TASK GOAL: Copy each line of the records below that has "will" in it.
____ EXTRACTED DATA
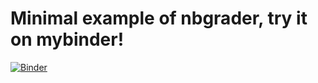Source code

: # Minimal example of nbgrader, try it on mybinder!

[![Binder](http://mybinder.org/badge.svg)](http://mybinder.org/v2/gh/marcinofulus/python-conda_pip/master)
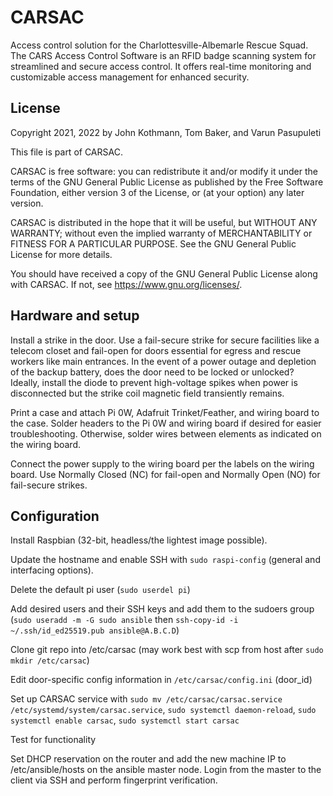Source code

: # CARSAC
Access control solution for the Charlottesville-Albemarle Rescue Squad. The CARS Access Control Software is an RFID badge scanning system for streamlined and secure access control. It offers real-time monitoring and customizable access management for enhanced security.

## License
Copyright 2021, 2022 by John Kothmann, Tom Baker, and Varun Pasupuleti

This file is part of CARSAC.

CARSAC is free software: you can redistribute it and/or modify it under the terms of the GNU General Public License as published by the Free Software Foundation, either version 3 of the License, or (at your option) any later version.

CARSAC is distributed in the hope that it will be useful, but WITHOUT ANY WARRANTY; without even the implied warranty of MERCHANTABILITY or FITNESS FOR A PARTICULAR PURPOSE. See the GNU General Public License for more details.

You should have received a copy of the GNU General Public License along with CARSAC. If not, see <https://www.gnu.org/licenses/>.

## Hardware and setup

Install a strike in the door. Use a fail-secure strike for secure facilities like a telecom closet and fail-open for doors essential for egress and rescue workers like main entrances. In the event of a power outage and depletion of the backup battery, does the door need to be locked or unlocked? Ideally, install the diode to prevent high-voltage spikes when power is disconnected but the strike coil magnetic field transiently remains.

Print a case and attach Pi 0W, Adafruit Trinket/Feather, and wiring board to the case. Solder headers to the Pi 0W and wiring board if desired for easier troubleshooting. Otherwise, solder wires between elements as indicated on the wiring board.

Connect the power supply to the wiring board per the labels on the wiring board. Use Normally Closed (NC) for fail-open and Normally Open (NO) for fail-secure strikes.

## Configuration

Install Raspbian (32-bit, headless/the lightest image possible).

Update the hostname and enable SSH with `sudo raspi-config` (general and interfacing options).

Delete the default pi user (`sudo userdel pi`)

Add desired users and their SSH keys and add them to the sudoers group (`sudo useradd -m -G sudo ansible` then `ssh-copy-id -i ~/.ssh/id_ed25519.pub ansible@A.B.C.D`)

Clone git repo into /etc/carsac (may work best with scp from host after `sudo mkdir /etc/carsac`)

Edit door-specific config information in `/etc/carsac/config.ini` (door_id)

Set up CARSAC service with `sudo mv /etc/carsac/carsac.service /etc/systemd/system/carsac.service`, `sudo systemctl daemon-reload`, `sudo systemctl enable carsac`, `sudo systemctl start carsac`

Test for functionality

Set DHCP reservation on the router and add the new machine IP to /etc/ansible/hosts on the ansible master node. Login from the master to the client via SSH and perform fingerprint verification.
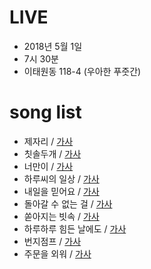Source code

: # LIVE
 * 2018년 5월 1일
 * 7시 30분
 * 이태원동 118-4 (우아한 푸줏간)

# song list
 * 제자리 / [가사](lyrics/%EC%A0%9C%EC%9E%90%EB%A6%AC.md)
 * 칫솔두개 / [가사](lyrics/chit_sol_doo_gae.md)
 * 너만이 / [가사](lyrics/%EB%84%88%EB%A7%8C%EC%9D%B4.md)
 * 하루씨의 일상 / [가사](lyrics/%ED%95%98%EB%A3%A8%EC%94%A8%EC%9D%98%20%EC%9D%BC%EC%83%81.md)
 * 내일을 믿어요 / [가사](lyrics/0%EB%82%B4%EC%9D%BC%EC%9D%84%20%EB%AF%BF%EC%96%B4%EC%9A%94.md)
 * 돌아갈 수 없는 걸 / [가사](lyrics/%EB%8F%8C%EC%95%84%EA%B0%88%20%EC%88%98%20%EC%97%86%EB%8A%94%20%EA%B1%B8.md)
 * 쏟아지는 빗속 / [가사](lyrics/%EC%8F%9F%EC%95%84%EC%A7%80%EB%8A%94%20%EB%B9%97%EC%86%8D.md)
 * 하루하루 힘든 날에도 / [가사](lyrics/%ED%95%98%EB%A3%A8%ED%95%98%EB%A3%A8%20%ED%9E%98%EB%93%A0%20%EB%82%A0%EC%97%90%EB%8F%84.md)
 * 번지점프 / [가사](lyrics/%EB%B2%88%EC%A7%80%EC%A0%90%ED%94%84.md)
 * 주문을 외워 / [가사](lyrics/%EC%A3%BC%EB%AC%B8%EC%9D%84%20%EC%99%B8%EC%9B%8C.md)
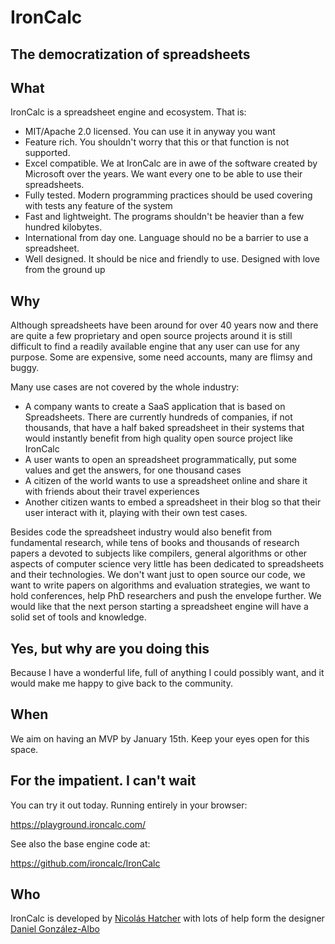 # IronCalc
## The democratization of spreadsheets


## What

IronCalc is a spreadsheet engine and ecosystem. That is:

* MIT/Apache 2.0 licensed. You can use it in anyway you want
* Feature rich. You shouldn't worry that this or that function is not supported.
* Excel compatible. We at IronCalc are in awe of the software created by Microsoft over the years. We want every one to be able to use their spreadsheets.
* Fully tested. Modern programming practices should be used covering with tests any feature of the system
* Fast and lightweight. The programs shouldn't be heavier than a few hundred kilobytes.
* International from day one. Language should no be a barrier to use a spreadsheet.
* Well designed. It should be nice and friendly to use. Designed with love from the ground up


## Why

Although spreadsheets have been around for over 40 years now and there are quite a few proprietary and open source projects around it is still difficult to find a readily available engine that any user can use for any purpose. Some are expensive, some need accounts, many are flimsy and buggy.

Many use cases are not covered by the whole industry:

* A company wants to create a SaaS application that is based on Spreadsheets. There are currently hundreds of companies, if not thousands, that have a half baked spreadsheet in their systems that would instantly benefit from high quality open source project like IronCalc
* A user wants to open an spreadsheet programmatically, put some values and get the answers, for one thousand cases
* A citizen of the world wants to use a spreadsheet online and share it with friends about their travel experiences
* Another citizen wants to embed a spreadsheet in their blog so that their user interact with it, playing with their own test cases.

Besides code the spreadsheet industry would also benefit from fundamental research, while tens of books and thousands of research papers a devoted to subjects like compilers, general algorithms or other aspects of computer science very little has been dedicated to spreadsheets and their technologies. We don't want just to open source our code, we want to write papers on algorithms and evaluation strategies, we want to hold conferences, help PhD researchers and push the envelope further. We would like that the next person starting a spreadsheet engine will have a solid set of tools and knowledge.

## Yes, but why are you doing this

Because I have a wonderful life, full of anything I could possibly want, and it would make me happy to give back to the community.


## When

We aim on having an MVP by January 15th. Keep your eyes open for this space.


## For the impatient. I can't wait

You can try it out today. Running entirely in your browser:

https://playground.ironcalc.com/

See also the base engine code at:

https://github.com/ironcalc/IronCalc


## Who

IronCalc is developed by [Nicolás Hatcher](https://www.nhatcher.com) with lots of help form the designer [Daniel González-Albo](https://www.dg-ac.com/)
________
WRITTEN ANSWER:
CARSAC is distributed in the hope that it will be useful, but WITHOUT ANY WARRANTY; without even the implied warranty of MERCHANTABILITY or FITNESS FOR A PARTICULAR PURPOSE. See the GNU General Public License for more details.
Besides code the spreadsheet industry would also benefit from fundamental research, while tens of books and thousands of research papers a devoted to subjects like compilers, general algorithms or other aspects of computer science very little has been dedicated to spreadsheets and their technologies. We don't want just to open source our code, we want to write papers on algorithms and evaluation strategies, we want to hold conferences, help PhD researchers and push the envelope further. We would like that the next person starting a spreadsheet engine will have a solid set of tools and knowledge.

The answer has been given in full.